The CES crowd seems to be dwindling every year as more tech companies wait until events like Mobile World Congress or their own developer shows to announce new products. But at CES 2018, even though we saw fewer things, they were also more interesting than previous years. We also saw Google, for the first time, make a spectacle out on the convention floors, fighting back against Amazon’s Alexa takeover.

Cover CES enough times, and you’ll also see trends start and grow from the show floor booths. Fingerprint readers that are directly embedded into touchscreens, for example, might be the new standard — just as the Qi wireless standard became universal this year now that Apple has adopted it on its latest iPhone models.

While there’s no one breakout product that stole the show this year, these are the pieces of technology that will shape 2018, and beyond, in tech. —Natt Garun

Photo by James Bareham / The Verge

Best in Show

Synaptics’ Clear ID fingerprint sensor

CES tends to have this weird duality where devices from the far-out future sit alongside iterative updates to gadgets from the here and now. There’s rarely a futuristic object from the near future. But this year, we got exactly that in the shape of a Vivo smartphone with the fingerprint reader built into the display. A Synaptics optical sensor sits just under the display and peers through the gaps between the OLED dots to recognize the unique pattern of your fingerprint. Using it feels just like any of the physical biometric sensors we’re used to — except it no longer requires dedicated space on the front of your phone, and thus allows for some very sleek, no-compromise designs.

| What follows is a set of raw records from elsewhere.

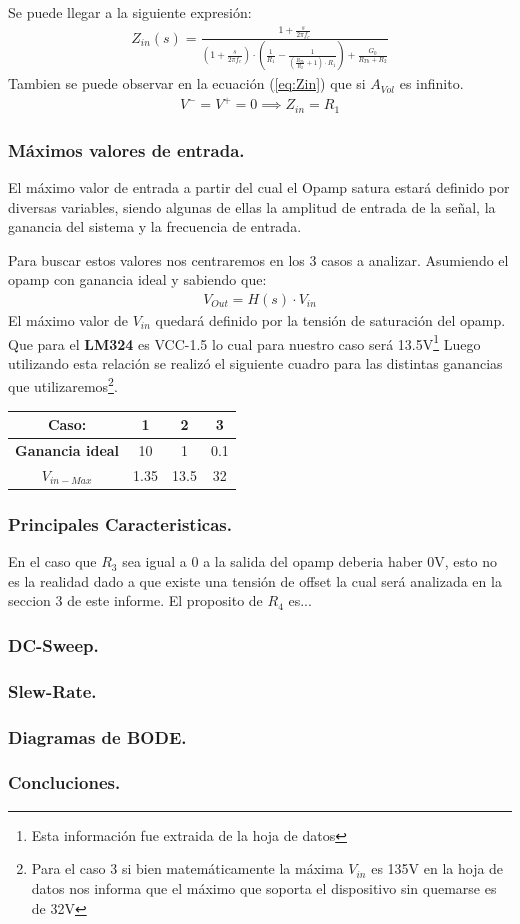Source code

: Se puede llegar a la siguiente expresión:
\begin{align}
	Z_{in}(s)=\frac{1+\frac{s}{2\pi f_c}}{(1+\frac{s}{2\pi f_c}) \cdot \left( \frac{1}{R_1} - \frac{1}{(\frac{R_{Th}}{R_2}+1 ) \cdot R_1}\right) + \frac{G_0}{R_{Th}+R_2}}
\end{align}
Tambien se puede observar en la ecuación (\ref{eq:Zin}) que si $A_{Vol}$ es infinito.
\begin{align} V^- = V^+=0 \implies Z_{in}=R_1\end{align}
\subsubsection{Máximos valores de entrada.}
El máximo valor de entrada a partir del cual el Opamp satura estará definido por diversas variables, siendo algunas de ellas la amplitud de entrada de la señal, la ganancia del sistema y la frecuencia de entrada.

Para buscar estos valores nos centraremos en los 3 casos a analizar. 
Asumiendo el opamp con ganancia ideal y sabiendo que:
\begin{align} V_{Out}=H(s)\cdot V_{in}\end{align}
El máximo valor de $V_{in}$ quedará definido por la tensión de saturación del opamp. Que para el \textbf{LM324} es VCC-1.5 lo cual para nuestro caso será 13.5V\footnote{Esta información fue extraida de la hoja de datos}
Luego utilizando esta relación se realizó el siguiente cuadro para las distintas ganancias que utilizaremos\footnote{Para el caso 3 si bien matemáticamente la máxima $V_{in}$ es 135V en la hoja de datos nos informa que el máximo que soporta el dispositivo sin quemarse es de 32V }.
\begin{table}[H]
\begin{center}
\begin{tabular}{|c|c|c|c|}
\hline
\textbf{Caso:}        & \textbf{1} & \textbf{2} & \textbf{3} \\ \hline
\textbf{Ganancia ideal}     & 10         & 1          & 0.1        \\ \hline
\textbf{$V_{in-Max}$} & 1.35       & 13.5       & 32         \\ \hline
\end{tabular}
\end{center}
\end{table}
\subsubsection{Principales Caracteristicas.}
En el caso que $R_3$ sea igual a 0 a la salida del opamp deberia haber 0V, esto no es la realidad dado a que existe una tensión de offset la cual será analizada en la seccion 3 de este informe.
El proposito de $R_4$ es...
\subsubsection{DC-Sweep.}
\subsubsection{Slew-Rate.}
\subsubsection{Diagramas de BODE.}
\subsubsection{Concluciones.}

The best part is that the Synaptics optical fingerprint reader is already in mass production, and 2018 looks set to be full of new smartphones that use it. Vivo is just the beginning. —Vlad Savov

Photo by James Bareham / The Verge

Most in Show (Formerly best hype)

Google Assistant

How do you beat a voice assistant that’s absolutely everywhere at CES? By being even more everywhere. After two years of Alexa being the dominant voice assistant at the show, Google came out in full force, making sure the Google Assistant was inside more gadgets — and more types of gadgets — than its opponent. Now, maybe that’s because everything already seems to have Alexa built in. (Many of this year’s gadgets supported both assistants, if not more.) Google also got its Assistant into a wide variety of products, ranging from speakers, screens, headphones, pet feeders, infotainment systems, TVs, a light switch, and yeah, even more speakers. You really couldn’t go more than a few minutes this year without hearing about a new Google Assistant integration. While Alexa may be integrated in more things (roughly 4,000 products to Google’s 1,500 compatible devices), more people paid attention to Google Assistant this year than ever.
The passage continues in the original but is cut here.